• _What the task requires_: Copy out each record below, exactly as given.

[Records from a collection]
▼
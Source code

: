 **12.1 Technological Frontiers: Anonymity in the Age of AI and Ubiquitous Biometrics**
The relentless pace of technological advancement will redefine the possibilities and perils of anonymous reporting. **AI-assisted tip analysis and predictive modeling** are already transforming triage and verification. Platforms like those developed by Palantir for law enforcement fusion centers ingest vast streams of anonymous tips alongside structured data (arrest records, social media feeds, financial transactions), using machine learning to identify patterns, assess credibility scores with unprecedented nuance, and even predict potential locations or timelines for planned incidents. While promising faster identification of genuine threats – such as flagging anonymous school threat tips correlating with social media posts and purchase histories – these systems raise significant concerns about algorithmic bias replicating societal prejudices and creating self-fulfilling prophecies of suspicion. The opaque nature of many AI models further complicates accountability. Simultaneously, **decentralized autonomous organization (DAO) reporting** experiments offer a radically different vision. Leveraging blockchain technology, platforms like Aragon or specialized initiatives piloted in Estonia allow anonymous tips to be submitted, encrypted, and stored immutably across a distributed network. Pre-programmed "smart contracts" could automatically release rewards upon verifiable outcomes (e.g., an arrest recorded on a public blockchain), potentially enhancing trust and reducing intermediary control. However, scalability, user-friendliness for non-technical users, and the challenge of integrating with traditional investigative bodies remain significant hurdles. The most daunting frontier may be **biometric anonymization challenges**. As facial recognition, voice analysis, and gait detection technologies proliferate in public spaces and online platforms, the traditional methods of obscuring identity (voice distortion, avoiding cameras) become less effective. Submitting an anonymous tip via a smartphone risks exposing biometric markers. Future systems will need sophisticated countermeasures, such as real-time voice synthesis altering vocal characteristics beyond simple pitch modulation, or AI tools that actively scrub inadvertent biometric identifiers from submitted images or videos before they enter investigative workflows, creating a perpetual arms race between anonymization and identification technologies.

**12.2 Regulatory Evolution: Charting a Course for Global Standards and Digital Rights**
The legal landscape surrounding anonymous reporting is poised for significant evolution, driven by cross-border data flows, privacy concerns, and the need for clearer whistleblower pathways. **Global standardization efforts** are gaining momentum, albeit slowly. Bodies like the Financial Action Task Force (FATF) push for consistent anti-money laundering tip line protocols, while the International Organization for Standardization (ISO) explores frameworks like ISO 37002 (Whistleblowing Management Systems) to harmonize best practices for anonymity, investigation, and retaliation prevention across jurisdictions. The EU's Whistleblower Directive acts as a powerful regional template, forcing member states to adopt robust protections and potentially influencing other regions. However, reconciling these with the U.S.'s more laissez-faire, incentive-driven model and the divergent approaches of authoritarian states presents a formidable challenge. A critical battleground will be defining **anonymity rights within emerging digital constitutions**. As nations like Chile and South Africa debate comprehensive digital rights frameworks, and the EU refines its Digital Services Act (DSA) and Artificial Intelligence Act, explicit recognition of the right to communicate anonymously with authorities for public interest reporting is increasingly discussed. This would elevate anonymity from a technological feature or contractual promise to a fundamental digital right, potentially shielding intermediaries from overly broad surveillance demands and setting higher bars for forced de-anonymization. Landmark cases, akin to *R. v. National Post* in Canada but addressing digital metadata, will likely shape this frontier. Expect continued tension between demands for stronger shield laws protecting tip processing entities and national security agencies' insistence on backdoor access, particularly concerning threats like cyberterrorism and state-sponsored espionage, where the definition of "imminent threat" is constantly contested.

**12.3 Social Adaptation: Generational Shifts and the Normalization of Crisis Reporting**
▲
• _Response area_:
Source code

: **12.1 Technological Frontiers: Anonymity in the Age of AI and Ubiquitous Biometrics**
The relentless pace of technological advancement will redefine the possibilities and perils of anonymous reporting. **AI-assisted tip analysis and predictive modeling** are already transforming triage and verification. Platforms like those developed by Palantir for law enforcement fusion centers ingest vast streams of anonymous tips alongside structured data (arrest records, social media feeds, financial transactions), using machine learning to identify patterns, assess credibility scores with unprecedented nuance, and even predict potential locations or timelines for planned incidents. While promising faster identification of genuine threats – such as flagging anonymous school threat tips correlating with social media posts and purchase histories – these systems raise significant concerns about algorithmic bias replicating societal prejudices and creating self-fulfilling prophecies of suspicion. The opaque nature of many AI models further complicates accountability. Simultaneously, **decentralized autonomous organization (DAO) reporting** experiments offer a radically different vision. Leveraging blockchain technology, platforms like Aragon or specialized initiatives piloted in Estonia allow anonymous tips to be submitted, encrypted, and stored immutably across a distributed network. Pre-programmed "smart contracts" could automatically release rewards upon verifiable outcomes (e.g., an arrest recorded on a public blockchain), potentially enhancing trust and reducing intermediary control. However, scalability, user-friendliness for non-technical users, and the challenge of integrating with traditional investigative bodies remain significant hurdles. The most daunting frontier may be **biometric anonymization challenges**. As facial recognition, voice analysis, and gait detection technologies proliferate in public spaces and online platforms, the traditional methods of obscuring identity (voice distortion, avoiding cameras) become less effective. Submitting an anonymous tip via a smartphone risks exposing biometric markers. Future systems will need sophisticated countermeasures, such as real-time voice synthesis altering vocal characteristics beyond simple pitch modulation, or AI tools that actively scrub inadvertent biometric identifiers from submitted images or videos before they enter investigative workflows, creating a perpetual arms race between anonymization and identification technologies.

**12.2 Regulatory Evolution: Charting a Course for Global Standards and Digital Rights**
The legal landscape surrounding anonymous reporting is poised for significant evolution, driven by cross-border data flows, privacy concerns, and the need for clearer whistleblower pathways. **Global standardization efforts** are gaining momentum, albeit slowly. Bodies like the Financial Action Task Force (FATF) push for consistent anti-money laundering tip line protocols, while the International Organization for Standardization (ISO) explores frameworks like ISO 37002 (Whistleblowing Management Systems) to harmonize best practices for anonymity, investigation, and retaliation prevention across jurisdictions. The EU's Whistleblower Directive acts as a powerful regional template, forcing member states to adopt robust protections and potentially influencing other regions. However, reconciling these with the U.S.'s more laissez-faire, incentive-driven model and the divergent approaches of authoritarian states presents a formidable challenge. A critical battleground will be defining **anonymity rights within emerging digital constitutions**. As nations like Chile and South Africa debate comprehensive digital rights frameworks, and the EU refines its Digital Services Act (DSA) and Artificial Intelligence Act, explicit recognition of the right to communicate anonymously with authorities for public interest reporting is increasingly discussed. This would elevate anonymity from a technological feature or contractual promise to a fundamental digital right, potentially shielding intermediaries from overly broad surveillance demands and setting higher bars for forced de-anonymization. Landmark cases, akin to *R. v. National Post* in Canada but addressing digital metadata, will likely shape this frontier. Expect continued tension between demands for stronger shield laws protecting tip processing entities and national security agencies' insistence on backdoor access, particularly concerning threats like cyberterrorism and state-sponsored espionage, where the definition of "imminent threat" is constantly contested.

**12.3 Social Adaptation: Generational Shifts and the Normalization of Crisis Reporting**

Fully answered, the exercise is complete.